The grammar as given in your assignment is an abbreviation for the following expanded grammar:
$$P=\left \{
\begin{align}
\begin{aligned}
S &\to \epsilon, \\
S &\to L_a R_a, \\
S &\to L_b R_b, \\ \\
L_a &\to a, \\
L_a &\to L_a a W_a, \\
L_a &\to L_a b W_b, \\ \\
L_b &\to b, \\
L_b &\to L_b a W_a, \\
L_b &\to L_b b W_b, \\
\end{aligned}\qquad\begin{aligned}
W_a a &\to a W_a, \\
W_a b &\to b W_a, \\
W_b a &\to a W_b, \\
W_b b &\to b W_b, \\[8pt]
W_a R_a &\to R_a a, \\
W_a R_b &\to R_b a, \\
W_b R_a &\to R_a b, \\
W_b R_b &\to R_b b, \\[8pt]
R_a &\to a\\
R_b &\to b\\
\end{aligned}\end{align}\right \}$$
So, yes, $x$ and $y$ need to be replaced consistently when you expand the shorthand notation. (And it's probably clear why the shorthand was used.)

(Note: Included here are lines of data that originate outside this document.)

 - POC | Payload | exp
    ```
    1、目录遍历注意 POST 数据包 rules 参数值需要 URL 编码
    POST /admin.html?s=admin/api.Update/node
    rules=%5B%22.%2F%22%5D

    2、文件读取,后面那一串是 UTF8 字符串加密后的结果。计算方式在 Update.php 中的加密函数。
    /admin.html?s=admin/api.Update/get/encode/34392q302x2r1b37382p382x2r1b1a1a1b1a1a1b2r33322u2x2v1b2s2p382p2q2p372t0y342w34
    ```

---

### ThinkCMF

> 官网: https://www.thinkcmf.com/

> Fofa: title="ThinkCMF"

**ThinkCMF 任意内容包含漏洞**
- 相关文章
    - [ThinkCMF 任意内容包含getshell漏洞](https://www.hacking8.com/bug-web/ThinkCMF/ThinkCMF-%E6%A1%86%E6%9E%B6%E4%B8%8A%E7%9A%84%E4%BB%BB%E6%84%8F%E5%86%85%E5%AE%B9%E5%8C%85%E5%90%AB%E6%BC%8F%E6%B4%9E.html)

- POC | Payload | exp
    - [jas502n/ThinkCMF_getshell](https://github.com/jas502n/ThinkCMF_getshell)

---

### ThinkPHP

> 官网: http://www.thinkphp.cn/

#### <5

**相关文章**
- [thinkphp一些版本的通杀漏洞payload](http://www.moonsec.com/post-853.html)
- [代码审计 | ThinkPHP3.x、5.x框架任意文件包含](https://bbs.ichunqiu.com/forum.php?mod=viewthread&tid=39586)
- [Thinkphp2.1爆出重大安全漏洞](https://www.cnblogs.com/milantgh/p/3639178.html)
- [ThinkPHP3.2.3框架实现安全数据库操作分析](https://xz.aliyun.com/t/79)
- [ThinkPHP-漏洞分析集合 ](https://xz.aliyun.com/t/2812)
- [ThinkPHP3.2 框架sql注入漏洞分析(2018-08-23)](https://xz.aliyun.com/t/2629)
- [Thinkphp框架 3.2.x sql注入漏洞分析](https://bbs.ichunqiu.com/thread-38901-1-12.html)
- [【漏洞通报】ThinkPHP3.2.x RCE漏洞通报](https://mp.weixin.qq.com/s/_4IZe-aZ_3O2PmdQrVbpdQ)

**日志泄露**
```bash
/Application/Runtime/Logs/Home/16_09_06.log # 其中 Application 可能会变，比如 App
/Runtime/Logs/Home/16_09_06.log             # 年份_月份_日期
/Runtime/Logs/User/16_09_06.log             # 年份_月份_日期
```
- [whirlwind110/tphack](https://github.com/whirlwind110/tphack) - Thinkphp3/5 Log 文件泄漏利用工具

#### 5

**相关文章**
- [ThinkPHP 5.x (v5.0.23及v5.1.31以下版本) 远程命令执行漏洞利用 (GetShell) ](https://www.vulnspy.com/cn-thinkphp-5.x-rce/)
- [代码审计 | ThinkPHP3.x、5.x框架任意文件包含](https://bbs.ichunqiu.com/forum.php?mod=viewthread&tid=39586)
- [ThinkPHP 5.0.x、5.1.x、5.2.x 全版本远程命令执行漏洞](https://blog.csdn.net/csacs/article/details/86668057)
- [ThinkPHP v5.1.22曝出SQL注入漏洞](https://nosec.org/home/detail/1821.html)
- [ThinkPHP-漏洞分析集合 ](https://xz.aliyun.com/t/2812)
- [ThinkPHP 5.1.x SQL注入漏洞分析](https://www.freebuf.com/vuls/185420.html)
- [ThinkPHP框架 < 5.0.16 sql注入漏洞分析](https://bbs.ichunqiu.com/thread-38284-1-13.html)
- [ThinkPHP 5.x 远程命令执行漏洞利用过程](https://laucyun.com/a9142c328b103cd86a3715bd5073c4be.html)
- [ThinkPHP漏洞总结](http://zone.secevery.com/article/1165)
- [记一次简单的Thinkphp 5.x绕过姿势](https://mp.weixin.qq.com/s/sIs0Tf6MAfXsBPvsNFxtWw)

Intuitively, what's happening here is that $S$ creates a left marker ($L_x$) and a right marker ($R_x$) which will eventually resolve to the same character. The left marker then expands to a sequence of $xW_x$ pairs, where $W_x$ is a "walker". The $W_x$s all walk to the right; when they finally hit the right marker, they deposit their payload after the right marker. This has the effect of creating two copies of the same string.
In an abbreviated form (combining derivation steps) you get something like this:
$$S\to L_aR_a\Rightarrow L_a b W_b a W_a R_a \Rightarrow L_a b a R_a b a \Rightarrow a b a a b a$$
Filling in the complete derivation would be a useful exercise. (Indeed, it's the exercise you've been asked to do.)